Data extracted from a collection
※
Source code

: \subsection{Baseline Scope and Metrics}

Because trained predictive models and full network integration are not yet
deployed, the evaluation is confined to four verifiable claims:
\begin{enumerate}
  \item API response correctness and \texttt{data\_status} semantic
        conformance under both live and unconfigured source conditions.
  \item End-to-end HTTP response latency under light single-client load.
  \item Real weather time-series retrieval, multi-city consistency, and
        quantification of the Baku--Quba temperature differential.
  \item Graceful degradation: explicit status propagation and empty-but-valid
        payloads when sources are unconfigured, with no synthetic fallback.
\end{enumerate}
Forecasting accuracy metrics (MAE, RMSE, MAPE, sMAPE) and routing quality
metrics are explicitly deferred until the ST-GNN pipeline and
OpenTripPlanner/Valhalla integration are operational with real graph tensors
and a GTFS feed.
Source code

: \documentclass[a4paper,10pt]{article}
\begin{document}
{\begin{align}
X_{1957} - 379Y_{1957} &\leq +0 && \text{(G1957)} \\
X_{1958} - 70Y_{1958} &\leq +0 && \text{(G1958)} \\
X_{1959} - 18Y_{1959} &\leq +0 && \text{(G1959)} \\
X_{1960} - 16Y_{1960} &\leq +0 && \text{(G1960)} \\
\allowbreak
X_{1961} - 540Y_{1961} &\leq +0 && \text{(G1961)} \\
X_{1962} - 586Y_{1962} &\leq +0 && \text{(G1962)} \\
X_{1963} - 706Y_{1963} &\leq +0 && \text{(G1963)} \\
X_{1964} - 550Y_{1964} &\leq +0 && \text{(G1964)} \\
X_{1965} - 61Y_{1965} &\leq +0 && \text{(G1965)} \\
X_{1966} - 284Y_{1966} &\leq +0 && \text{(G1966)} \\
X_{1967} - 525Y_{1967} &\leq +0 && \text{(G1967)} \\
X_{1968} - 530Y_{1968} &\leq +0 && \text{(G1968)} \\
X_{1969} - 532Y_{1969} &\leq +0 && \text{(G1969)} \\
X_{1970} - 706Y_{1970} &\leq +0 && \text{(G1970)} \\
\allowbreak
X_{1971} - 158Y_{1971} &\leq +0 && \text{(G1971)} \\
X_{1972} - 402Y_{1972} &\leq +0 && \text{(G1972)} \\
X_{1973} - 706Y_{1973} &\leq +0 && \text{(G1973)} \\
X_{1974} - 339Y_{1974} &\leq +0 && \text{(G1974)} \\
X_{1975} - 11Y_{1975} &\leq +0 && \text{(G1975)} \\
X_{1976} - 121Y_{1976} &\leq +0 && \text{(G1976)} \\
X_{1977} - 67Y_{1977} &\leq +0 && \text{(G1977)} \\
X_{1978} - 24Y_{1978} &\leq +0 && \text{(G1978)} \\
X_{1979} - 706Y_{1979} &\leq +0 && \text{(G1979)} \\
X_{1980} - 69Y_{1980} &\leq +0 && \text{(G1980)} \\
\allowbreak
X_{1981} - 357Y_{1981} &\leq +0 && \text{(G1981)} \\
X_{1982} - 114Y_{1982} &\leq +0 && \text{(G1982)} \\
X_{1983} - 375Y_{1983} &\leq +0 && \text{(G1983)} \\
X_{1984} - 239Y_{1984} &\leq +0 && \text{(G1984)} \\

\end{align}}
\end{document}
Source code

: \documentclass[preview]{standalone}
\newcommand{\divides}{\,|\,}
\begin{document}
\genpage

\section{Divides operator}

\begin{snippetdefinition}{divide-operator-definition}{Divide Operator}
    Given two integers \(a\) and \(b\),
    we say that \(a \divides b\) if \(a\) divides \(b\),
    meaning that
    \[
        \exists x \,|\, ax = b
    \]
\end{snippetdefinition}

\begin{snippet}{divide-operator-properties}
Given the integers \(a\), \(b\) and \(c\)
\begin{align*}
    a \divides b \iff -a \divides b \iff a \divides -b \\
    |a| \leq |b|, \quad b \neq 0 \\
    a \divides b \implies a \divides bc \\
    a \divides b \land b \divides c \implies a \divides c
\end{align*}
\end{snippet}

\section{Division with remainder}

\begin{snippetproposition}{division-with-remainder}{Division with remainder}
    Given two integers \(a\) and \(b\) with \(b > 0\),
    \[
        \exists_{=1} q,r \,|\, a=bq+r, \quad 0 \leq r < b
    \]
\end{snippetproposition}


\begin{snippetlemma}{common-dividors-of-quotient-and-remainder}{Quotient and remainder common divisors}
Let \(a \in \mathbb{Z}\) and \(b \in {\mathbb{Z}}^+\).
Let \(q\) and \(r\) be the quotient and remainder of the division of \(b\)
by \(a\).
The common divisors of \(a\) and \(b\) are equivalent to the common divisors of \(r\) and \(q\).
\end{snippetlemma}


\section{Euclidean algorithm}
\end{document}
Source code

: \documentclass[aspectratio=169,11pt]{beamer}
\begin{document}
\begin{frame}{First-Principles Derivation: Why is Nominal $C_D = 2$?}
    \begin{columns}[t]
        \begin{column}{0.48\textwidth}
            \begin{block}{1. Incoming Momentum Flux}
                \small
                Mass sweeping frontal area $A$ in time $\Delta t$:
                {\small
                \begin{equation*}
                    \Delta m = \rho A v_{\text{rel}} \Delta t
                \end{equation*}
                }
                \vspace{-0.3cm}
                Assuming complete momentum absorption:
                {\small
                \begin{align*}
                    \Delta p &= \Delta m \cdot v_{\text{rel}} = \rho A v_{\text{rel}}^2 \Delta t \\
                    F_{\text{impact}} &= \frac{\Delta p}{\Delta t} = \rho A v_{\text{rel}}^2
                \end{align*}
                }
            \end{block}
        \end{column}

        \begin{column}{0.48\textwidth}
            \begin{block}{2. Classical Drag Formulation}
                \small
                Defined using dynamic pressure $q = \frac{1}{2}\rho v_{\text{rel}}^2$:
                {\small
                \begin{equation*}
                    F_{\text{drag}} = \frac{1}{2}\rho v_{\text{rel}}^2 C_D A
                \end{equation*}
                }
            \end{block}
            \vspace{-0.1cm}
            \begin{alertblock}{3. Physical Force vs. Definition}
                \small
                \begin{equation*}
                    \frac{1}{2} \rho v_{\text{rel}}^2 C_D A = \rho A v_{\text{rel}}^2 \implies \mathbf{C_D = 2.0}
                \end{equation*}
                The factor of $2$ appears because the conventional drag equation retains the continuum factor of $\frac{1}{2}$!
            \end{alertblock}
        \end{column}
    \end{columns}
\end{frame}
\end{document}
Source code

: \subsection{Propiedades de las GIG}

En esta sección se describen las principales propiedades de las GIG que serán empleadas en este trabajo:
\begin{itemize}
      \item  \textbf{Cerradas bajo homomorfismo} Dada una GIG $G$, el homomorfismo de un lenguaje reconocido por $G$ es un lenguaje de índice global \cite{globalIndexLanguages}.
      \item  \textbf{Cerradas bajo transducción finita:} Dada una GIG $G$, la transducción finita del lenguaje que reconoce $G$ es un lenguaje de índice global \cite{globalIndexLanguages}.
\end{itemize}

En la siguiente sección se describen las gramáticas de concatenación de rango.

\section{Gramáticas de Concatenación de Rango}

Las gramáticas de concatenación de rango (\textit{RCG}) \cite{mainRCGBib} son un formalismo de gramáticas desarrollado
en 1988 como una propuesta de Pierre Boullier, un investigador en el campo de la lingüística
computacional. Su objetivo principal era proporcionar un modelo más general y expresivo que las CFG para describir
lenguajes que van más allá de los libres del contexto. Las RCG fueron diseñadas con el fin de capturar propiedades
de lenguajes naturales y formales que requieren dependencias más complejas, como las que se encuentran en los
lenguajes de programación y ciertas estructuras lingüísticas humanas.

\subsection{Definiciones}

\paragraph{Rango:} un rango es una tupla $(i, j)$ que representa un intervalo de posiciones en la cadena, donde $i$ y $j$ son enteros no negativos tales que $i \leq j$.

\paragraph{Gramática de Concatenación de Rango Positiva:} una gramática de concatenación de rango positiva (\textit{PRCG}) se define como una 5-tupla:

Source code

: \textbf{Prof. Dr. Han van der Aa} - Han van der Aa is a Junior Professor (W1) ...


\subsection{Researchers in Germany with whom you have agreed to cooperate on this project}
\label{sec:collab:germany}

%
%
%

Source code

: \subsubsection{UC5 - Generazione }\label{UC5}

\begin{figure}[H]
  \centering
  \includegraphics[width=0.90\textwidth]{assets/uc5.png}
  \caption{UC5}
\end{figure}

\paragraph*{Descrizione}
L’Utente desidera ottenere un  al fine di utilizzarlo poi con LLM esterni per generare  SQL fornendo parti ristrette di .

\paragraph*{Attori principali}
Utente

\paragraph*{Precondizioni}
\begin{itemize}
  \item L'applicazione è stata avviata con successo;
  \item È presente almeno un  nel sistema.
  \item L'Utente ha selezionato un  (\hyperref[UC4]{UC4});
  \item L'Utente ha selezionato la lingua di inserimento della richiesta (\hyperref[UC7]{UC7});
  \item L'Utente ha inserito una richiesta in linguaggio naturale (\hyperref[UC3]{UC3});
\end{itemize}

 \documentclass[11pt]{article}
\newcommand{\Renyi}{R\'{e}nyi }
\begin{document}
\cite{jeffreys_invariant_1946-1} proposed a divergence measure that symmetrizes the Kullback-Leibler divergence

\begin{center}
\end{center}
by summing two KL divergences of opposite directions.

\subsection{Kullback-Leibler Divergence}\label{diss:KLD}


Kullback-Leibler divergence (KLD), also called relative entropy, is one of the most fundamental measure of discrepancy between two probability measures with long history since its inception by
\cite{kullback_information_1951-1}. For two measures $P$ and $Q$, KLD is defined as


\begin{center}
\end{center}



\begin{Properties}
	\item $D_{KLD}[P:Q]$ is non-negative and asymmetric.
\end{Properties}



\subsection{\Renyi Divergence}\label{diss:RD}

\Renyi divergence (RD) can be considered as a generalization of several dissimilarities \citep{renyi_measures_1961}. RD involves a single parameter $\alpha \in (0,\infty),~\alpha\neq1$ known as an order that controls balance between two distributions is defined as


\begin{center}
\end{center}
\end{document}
※
YOUR INSTRUCTIONS:
What lines above contain the word "that"? Return each such line.

TASK ANSWER:
    we say that \(a \divides b\) if \(a\) divides \(b\),
    meaning that
\cite{jeffreys_invariant_1946-1} proposed a divergence measure that symmetrizes the Kullback-Leibler divergence
\Renyi divergence (RD) can be considered as a generalization of several dissimilarities \citep{renyi_measures_1961}. RD involves a single parameter $\alpha \in (0,\infty),~\alpha\neq1$ known as an order that controls balance between two distributions is defined as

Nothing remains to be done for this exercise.